### [Aim of the exercise]
From start to finish, set down the entries below exactly, leaving out the pictures.

- - -

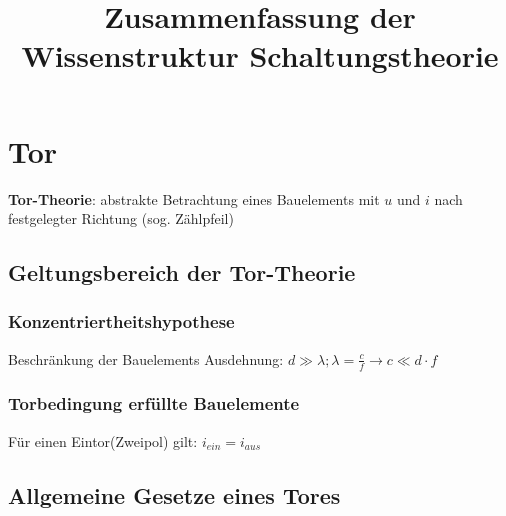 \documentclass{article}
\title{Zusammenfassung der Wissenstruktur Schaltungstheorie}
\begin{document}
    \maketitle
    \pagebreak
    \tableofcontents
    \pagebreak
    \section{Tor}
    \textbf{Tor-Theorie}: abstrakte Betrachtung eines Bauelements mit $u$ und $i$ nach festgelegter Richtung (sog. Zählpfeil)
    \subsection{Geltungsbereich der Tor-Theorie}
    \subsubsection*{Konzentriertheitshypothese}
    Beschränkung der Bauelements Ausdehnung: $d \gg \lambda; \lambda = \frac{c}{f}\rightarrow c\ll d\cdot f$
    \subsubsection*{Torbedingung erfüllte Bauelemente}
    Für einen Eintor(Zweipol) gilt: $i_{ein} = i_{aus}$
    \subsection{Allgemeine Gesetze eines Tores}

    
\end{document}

- - -

### [Output for this task]
 \documentclass{article}
\title{Zusammenfassung der Wissenstruktur Schaltungstheorie}
\begin{document}
    \maketitle
    \pagebreak
    \tableofcontents
    \pagebreak
    \section{Tor}
    \textbf{Tor-Theorie}: abstrakte Betrachtung eines Bauelements mit $u$ und $i$ nach festgelegter Richtung (sog. Zählpfeil)
    \subsection{Geltungsbereich der Tor-Theorie}
    \subsubsection*{Konzentriertheitshypothese}
    Beschränkung der Bauelements Ausdehnung: $d \gg \lambda; \lambda = \frac{c}{f}\rightarrow c\ll d\cdot f$
    \subsubsection*{Torbedingung erfüllte Bauelemente}
    Für einen Eintor(Zweipol) gilt: $i_{ein} = i_{aus}$
    \subsection{Allgemeine Gesetze eines Tores}

    
\end{document}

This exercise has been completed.